On making backups

So, awhile back I wrote about external hard drives, partly because I was interested in performing backups. I also noticed some speed increases when I did backups to my external hard drive, so I decided to look into performing regular backups onto it in additional to the semi-regular backups I do onto DVDs.

Why back up to an external hard drive?

I don't have to waste a DVD every time perform a backup, especially if I am making backups on a daily basis. Plus, the same amount of data can be backed up to my external hard drive in less time.

Note that I still back up to DVDs, since those are more durable and can easily be taking offsite. But those backups are done every few weeks at best, so backups to my external hard drive are done more frequently -- usually every few days.

What is backed up?

Various documents, my photography (I take a lot of pictures), source code for projects I am working on, my Moneydance financial data, and tarred/gzipped backups of websites that I manage.

What is not backed up?

Any movies and music that I have--since those files are static (i.e., they never change), I just burn them to DVD when I have enough content to actually fill a DVD. There's simply no need for me to keep backing them up over and over. Sure, it's nice to have multiple copies of this stuff, but I simply do not have that much of a need for my MP3s. (And it's not like I can't rerip them from my CD collection) Any pictures that are older than a year old are also burned to DVD and removed from my Pictures/ directory, since I am no longer working with them on a day-to-day basis.

Full directory structures, or tarballs?

For external hard drives, I discovered that copying full directory structures (i.e., cp -r wildcard dest) doesn't work out so well. First, there is overhead for writing each file and directory at the destination, and second, external hard drives don't work out so well with large numbers of files. After I made a few file-based backups to the external hard drive, I discovered that when I connected it, mdimport would run for a full minute while the entire directory structure was not traversed. Not fun.
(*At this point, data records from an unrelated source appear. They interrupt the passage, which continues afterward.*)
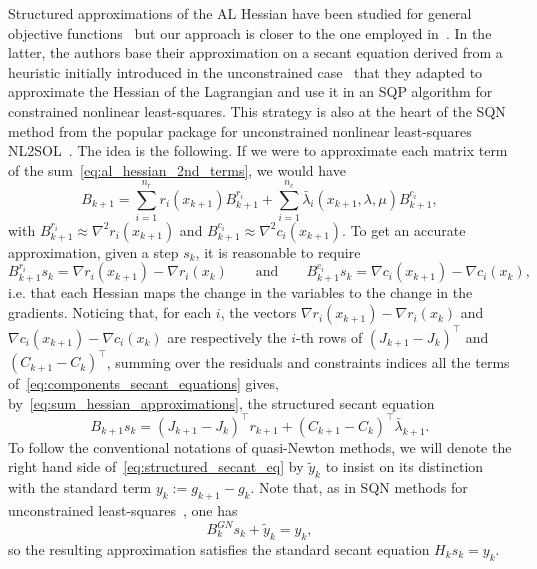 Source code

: \documentclass{article}
\numberwithin{equation}{section}
\theoremstyle{plain}
\begin{document}
	Structured approximations of the AL Hessian have been studied for general objective functions~\cite{tapia:1988} but our approach is closer to the one employed in~\cite{li-etal:2002}. In the latter, the authors base their approximation on a secant equation derived from a heuristic initially introduced in the unconstrained case~\cite{biggs:1977} that they adapted to approximate the Hessian of the Lagrangian and use it in an SQP algorithm for constrained nonlinear least-squares. This strategy is also at the heart of the SQN method from the popular package for unconstrained nonlinear least-squares NL2SOL~\cite{dennisetal:1981,dennis-etal:1989}. The idea is the following. If we were to approximate each matrix term of the sum~\eqref{eq:al_hessian_2nd_terms}, we would have
	\begin{equation}\label{eq:sum_hessian_approximations}
		B_{k+1} = \sum_{i=1}^{n_r}  r_i(x_{k+1}) B^{r_i}_{k+1} + \sum_{i=1}^{n_c} \bar{\lambda}_i(x_{k+1},\lambda,\mu) B^{c_i}_{k+1},
	\end{equation}
	with $B^{r_i}_{k+1} \approx \nabla^2r_i(x_{k+1})$ and $B^{c_i}_{k+1} \approx  \nabla^2 c_i(x_{k+1})$. To get an accurate approximation, given a step $s_k$, it is reasonable to require
	\begin{equation}\label{eq:components_secant_equations}
		B^{r_i}_{k+1}s_k = \nabla r_i(x_{k+1}) - \nabla r_i(x_k) \qquad \text{and} \qquad B^{c_i}_{k+1}s_k = \nabla c_i(x_{k+1}) - \nabla c_i(x_k),
	\end{equation}
	i.e. that each Hessian maps the change in the variables to the change in the gradients. Noticing that, for each $i$, the vectors $\nabla r_i(x_{k+1}) - \nabla r_i(x_k)$ and $\nabla c_i(x_{k+1}) - \nabla c_i(x_k)$ are respectively the $i$-th rows of $\left(J_{k+1}-J_k\right)^\top$ and $\left(C_{k+1}-C_k\right)^\top$, summing over the residuals and constraints indices all the terms of~\eqref{eq:components_secant_equations} gives, by~\eqref{eq:sum_hessian_approximations}, the structured secant equation
	\begin{equation}\label{eq:structured_secant_eq}
		B_{k+1}s_k = \left(J_{k+1}-J_k\right)^\top r_{k+1} + \left(C_{k+1}-C_k\right)^\top\bar{\lambda}_{k+1}.
	\end{equation}
	To follow the conventional notations of quasi-Newton methods, we will denote the right hand side of~\eqref{eq:structured_secant_eq} by $\tilde{y}_k$ to insist on its distinction with the standard term $y_k:= g_{k+1}-g_k$. Note that, as in SQN methods for unconstrained least-squares~\cite{lucksan-etal:2019}, one has
	\[B^{GN}_ks_k + \tilde{y}_k = y_k,\]
	so the resulting approximation satisfies the standard secant equation $H_ks_k = y_k$.
	
\end{document}
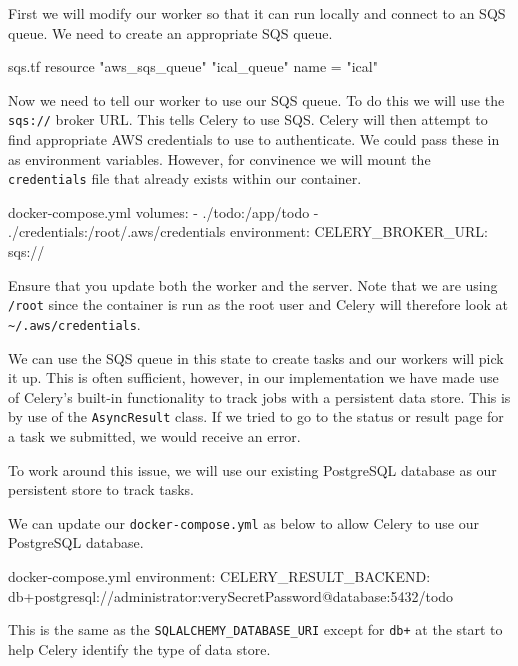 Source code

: \documentclass{csse4400}
\begin{document}
First we will modify our worker so that it can run locally and connect to an SQS queue.
We need to create an appropriate SQS queue.

\begin{code}[language=terraform,numbers=none]{sqs.tf}
resource "aws_sqs_queue" "ical_queue" {
    name = "ical"
}
\end{code}


Now we need to tell our worker to use our SQS queue.
To do this we will use the \texttt{sqs://} broker URL.
This tells Celery to use SQS.
Celery will then attempt to find appropriate AWS credentials to use to authenticate.
We could pass these in as environment variables.
However, for convinence we will mount the \texttt{credentials} file that already exists within our container.

\begin{code}[numbers=none]{docker-compose.yml}
volumes:
  - ./todo:/app/todo
  - ./credentials:/root/.aws/credentials
environment:
  CELERY_BROKER_URL: sqs://
\end{code}

Ensure that you update both the worker and the server.
Note that we are using \texttt{/root} since the container is run as the root user and Celery will therefore look at \texttt{\textasciitilde/.aws/credentials}.

We can use the SQS queue in this state to create tasks and our workers will pick it up.
This is often sufficient,
however, in our implementation we have made use of Celery's built-in functionality to track jobs with a persistent data store.
This is by use of the \texttt{AsyncResult} class.
If we tried to go to the status or result page for a task we submitted, we would receive an error.

To work around this issue,
we will use our existing PostgreSQL database as our persistent store to track tasks.

We can update our \texttt{docker-compose.yml} as below to allow Celery to use our PostgreSQL database.

\begin{code}[numbers=none]{docker-compose.yml}
environment:
    CELERY_RESULT_BACKEND: db+postgresql://administrator:verySecretPassword@database:5432/todo
\end{code}

This is the same as the \texttt{SQLALCHEMY\_DATABASE\_URI} except for \texttt{db+} at the start to help Celery identify the type of data store.
\end{document}
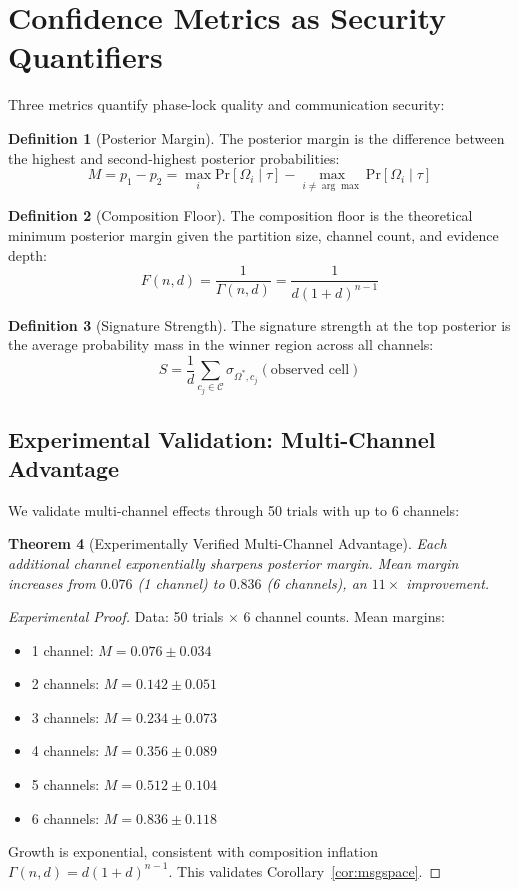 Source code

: \documentclass[twocolumn,10pt,a4paper]{article}
\theoremstyle{plain}
\newtheorem{theorem}{Theorem}[section]
\theoremstyle{definition}
\newtheorem{definition}[theorem]{Definition}
\newcommand{\pr}[1]{\mathrm{Pr}\left[#1\right]}
\begin{document}
\section{Confidence Metrics as Security Quantifiers}
\label{sec:metrics}

Three metrics quantify phase-lock quality and communication security:

\begin{definition}[Posterior Margin]
The posterior margin is the difference between the highest and second-highest posterior probabilities:
\[
M = p_1 - p_2 = \max_i \pr{\Omega_i \mid \tau} - \max_{i \neq \arg\max} \pr{\Omega_i \mid \tau}
\]
\end{definition}

\begin{definition}[Composition Floor]
The composition floor is the theoretical minimum posterior margin given the partition size, channel count, and evidence depth:
\[
F(n, d) = \frac{1}{\Gamma(n, d)} = \frac{1}{d(1+d)^{n-1}}
\]
\end{definition}

\begin{definition}[Signature Strength]
The signature strength at the top posterior is the average probability mass in the winner region across all channels:
\[
S = \frac{1}{d} \sum_{c_j \in \mathcal{C}} \sigma_{\Omega^*, c_j}(\text{observed cell})
\]
\end{definition}

\subsection{Experimental Validation: Multi-Channel Advantage}

We validate multi-channel effects through 50 trials with up to 6 channels:

\begin{theorem}[Experimentally Verified Multi-Channel Advantage]
Each additional channel exponentially sharpens posterior margin. Mean margin increases from $0.076$ (1 channel) to $0.836$ (6 channels), an $11\times$ improvement.
\end{theorem}

\begin{proof}[Experimental Proof]
Data: 50 trials $\times$ 6 channel counts. Mean margins:
\begin{itemize}
\item 1 channel: $M = 0.076 \pm 0.034$
\item 2 channels: $M = 0.142 \pm 0.051$
\item 3 channels: $M = 0.234 \pm 0.073$
\item 4 channels: $M = 0.356 \pm 0.089$
\item 5 channels: $M = 0.512 \pm 0.104$
\item 6 channels: $M = 0.836 \pm 0.118$
\end{itemize}
Growth is exponential, consistent with composition inflation $\Gamma(n,d) = d(1+d)^{n-1}$. This validates Corollary~\ref{cor:msgspace}.
\end{proof}
\end{document}
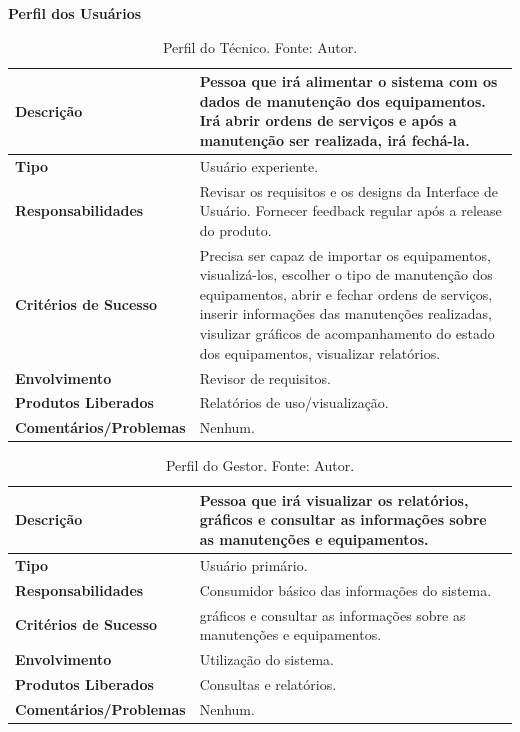 \pagebreak

\textbf{Perfil dos Usuários}

\begin{table}[H]
\centering
\caption{Perfil do Técnico. Fonte: Autor.}
\label{tab-perfil-tec}
\begin{tabular}{ | p{5cm} | p{10cm} | }
\hline
	\textbf{Descrição} & Pessoa que irá alimentar o sistema com os dados de manutenção dos equipamentos. Irá abrir ordens de serviços e após a manutenção ser realizada, irá fechá-la.  \\ \hline
	\textbf{Tipo} & Usuário experiente. \\ \hline
	\textbf{Responsabilidades} &  Revisar os requisitos e os designs da Interface de Usuário. Fornecer feedback regular após a release do produto. \\ \hline
	\textbf{Critérios de Sucesso} & Precisa ser capaz de importar os equipamentos, visualizá-los, escolher o tipo de manutenção dos equipamentos, abrir e fechar ordens de serviços, inserir informações das manutenções realizadas, visulizar gráficos de acompanhamento do estado dos equipamentos, visualizar relatórios. \\ \hline
	\textbf{Envolvimento} & Revisor de requisitos. \\ \hline
	\textbf{Produtos Liberados} & Relatórios de uso/visualização. \\ \hline
	\textbf{Comentários/Problemas} & Nenhum. \\ \hline
\end{tabular}
\end{table}

\begin{table}[H]
\centering
\caption{Perfil do Gestor. Fonte: Autor.}
\label{tab-perfil-gestor}
\begin{tabular}{ | p{5cm} | p{10cm} | }
\hline
	\textbf{Descrição} & Pessoa que irá visualizar os relatórios, gráficos e consultar as informações sobre as manutenções e equipamentos. \\ \hline
	\textbf{Tipo} & Usuário primário. \\ \hline
	\textbf{Responsabilidades} & Consumidor básico das informações do sistema. \\ \hline
	\textbf{Critérios de Sucesso} & gráficos e consultar as informações sobre as manutenções e equipamentos. \\ \hline
	\textbf{Envolvimento} & Utilização do sistema. \\ \hline
	\textbf{Produtos Liberados} & Consultas e relatórios. \\ \hline
	\textbf{Comentários/Problemas} & Nenhum. \\ \hline
\end{tabular}
\end{table}

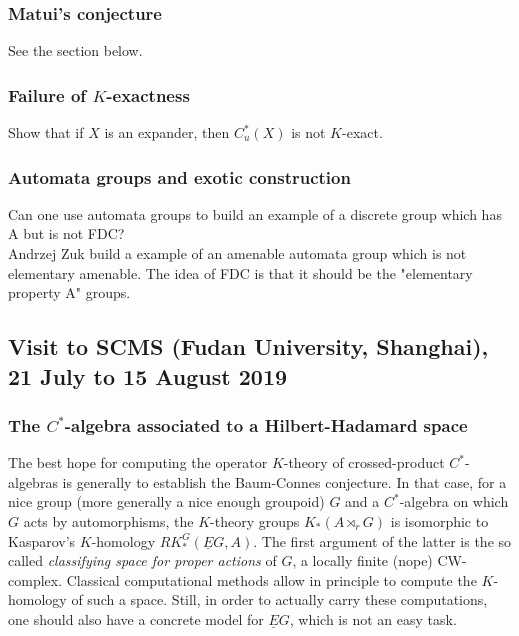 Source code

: \subsubsection*{Matui's conjecture}

See the section below.

\subsubsection*{Failure of $K$-exactness}

Show that if $X$ is an expander, then $C^*_u(X)$ is not $K$-exact.

\subsubsection*{Automata groups and exotic construction}

Can one use automata groups to build an example of a discrete group which has A but is not FDC?\\

Andrzej Zuk build a example of an amenable automata group which is not elementary amenable. The idea of FDC is that it should be the "elementary property A" groups.

\newpage
\subsection{Visit to SCMS (Fudan University, Shanghai), 21 July to 15 August 2019}

\subsubsection*{The $C^*$-algebra associated to a Hilbert-Hadamard space}
The best hope for computing the operator $K$-theory of crossed-product $C^*$-algebras is generally to establish the Baum-Connes conjecture. In that case, for a nice group (more generally a nice enough groupoid) $G$ and a $C^*$-algebra on which $G$ acts by automorphisms, the $K$-theory groups $K_*(A\rtimes_r G)$ is isomorphic to Kasparov's $K$-homology $RK_*^G(\underline E G, A)$. The first argument of the latter is the so called \textit{classifying space for proper actions} of $G$, a locally finite (nope) CW-complex. Classical computational methods allow in principle to compute the $K$-homology of such a space.  Still, in order to actually carry these computations, one should also have a concrete model for $\underline EG$, which is not an easy task.\\

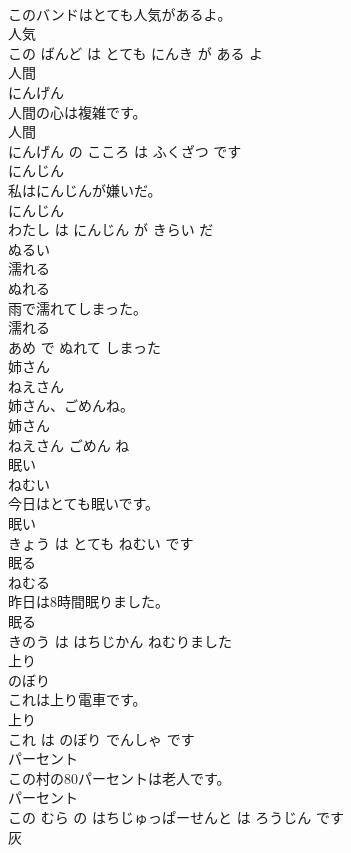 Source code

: \documentclass[8pt]{extreport}
\begin{document}
\begin{CJK}{UTF8}{min}
\\	このバンドはとても人気があるよ。	
\\	人気 
\\	この ばんど は とても にんき が ある よ			
\\	人間	
\\	にんげん			
\\	人間の心は複雑です。	
\\	人間 
\\	にんげん の こころ は ふくざつ です			
\\	にんじん	
\\	私はにんじんが嫌いだ。	
\\	にんじん 
\\	わたし は にんじん が きらい だ			
\\	ぬるい	
\\	濡れる	
\\	ぬれる			
\\	雨で濡れてしまった。	
\\	濡れる 
\\	あめ で ぬれて しまった			
\\	姉さん	
\\	ねえさん			
\\	姉さん、ごめんね。	
\\	姉さん 
\\	ねえさん ごめん ね			
\\	眠い	
\\	ねむい			
\\	今日はとても眠いです。	
\\	眠い 
\\	きょう は とても ねむい です			
\\	眠る	
\\	ねむる			
\\	昨日は8時間眠りました。	
\\	眠る 
\\	きのう は はちじかん ねむりました			
\\	上り	
\\	のぼり			
\\	これは上り電車です。	
\\	上り 
\\	これ は のぼり でんしゃ です			
\\	パーセント	
\\	この村の80パーセントは老人です。	
\\	パーセント 
\\	この むら の はちじゅっぱーせんと は ろうじん です			
\\	灰	

\end{CJK}
\end{document}
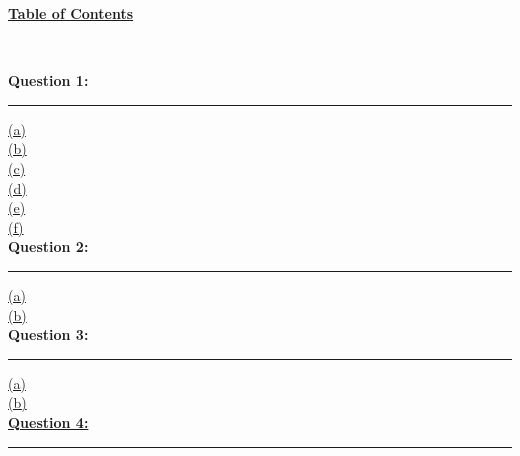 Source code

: \documentclass[12pt]{article}
\begin{document}
\begin{center}
    \hypertarget{toc}{\LARGE \underline{\textbf{Table of Contents}}}\\
\end{center}

{\textbf{Question 1:}}
\vspace{1mm}
\hrule
\vspace{1mm}
\hyperlink{1.1}{(a)}\\
\hyperlink{1.2}{(b)}\\
\hyperlink{1.3}{(c)}\\
\hyperlink{1.4}{(d)}\\
\hyperlink{1.5}{(e)}\\
\hyperlink{1.6}{(f)}\\

\textbf{Question 2:}
\vspace{1mm}
\hrule
\vspace{1mm}
\hyperlink{2.1}{(a)}\\
\hyperlink{2.2}{(b)}\\

\textbf{Question 3:}
\vspace{1mm}
\hrule
\vspace{1mm}
\hyperlink{3.1}{(a)}\\
\hyperlink{3.2}{(b)}\\

\hyperlink{4}{\textbf{Question 4:}}
\vspace{1mm}
\hrule
\vspace{1mm} \leavevmode \\

\newpage


\end{document}
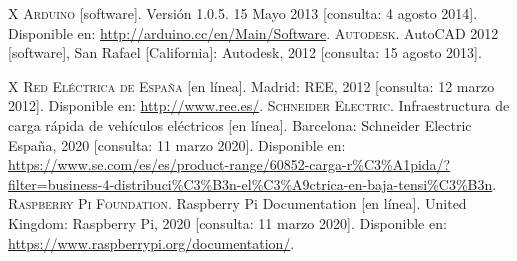 \documentclass[10pt,a4paper]{article}
\begin{document}
\renewcommand\bibname{Programas de cálculo}

\begin{thebibliography}{X}%
\setcounter{enumiv}{\value{contador}}
 \textsc{Arduino} [software]. Versión 1.0.5. 15 Mayo 2013 [consulta: 4 agosto 2014]. 
Disponible en: \url{http://arduino.cc/en/Main/Software}.
 \textsc{Autodesk}. AutoCAD 2012 [software], San Rafael [California]: Autodesk, 2012 [consulta: 15 agosto 2013].
\setcounter{contador}{\value{enumiv}}
\end{thebibliography}


\renewcommand\bibname{Otras referencias}

\begin{thebibliography}{X}%
\setcounter{enumiv}{\value{contador}}
 \textsc{Red Eléctrica de España} [en línea]. Madrid: REE, 2012 [consulta: 12 marzo 2012]. Disponible en: \url{http://www.ree.es/}.
\textsc{Schneider Electric}. Infraestructura de carga rápida de vehículos eléctricos [en línea]. Barcelona: Schneider Electric España, 2020 [consulta: 11 marzo 2020]. Disponible en: 
\url{https://www.se.com/es/es/product-range/60852-carga-r\%C3\%A1pida/?filter=business-4-distribuci\%C3\%B3n-el\%C3\%A9ctrica-en-baja-tensi\%C3\%B3n}.
\textsc{Raspberry Pi Foundation}. Raspberry Pi Documentation [en línea].  United Kingdom: Raspberry Pi, 2020 [consulta: 11 marzo 2020]. Disponible en: \url{https://www.raspberrypi.org/documentation/}.

\end{thebibliography}
\end{document}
I found creating tarballs to be a superior choice here, since only a single file is opened for writing, and it is just a bunch of data that keeps getting appended to it. Very simple and efficient. While getting individual files from the tarball might be a bit complicated, I do not anticipate having to do this often. And I always have the option of just extracting the entire tarball to a tmp directory on my machine and picking through the files.

The hardware and software

Just to clarify what kind hardware and software I'm using for this little experiment:

- iMac G5 20" 2.0 Ghz
- 1 GB of RAM
- 250 Gig (really 232.89 GB) internal IDE drive
- OS/X 10.4.10
- External drive: Firewire Interface: OWC Mercury Elite, 76.69 GB

The results!

I wrote a shell script to perform backups. It processed command-line options (such as whether to use compression, and the destination directory), created flags for the tar command, then ran the tar command under the UNIX time command, which measures wall-clock seconds, as well as program seconds (time that the program spent executing) and system seconds (time spent in system calls).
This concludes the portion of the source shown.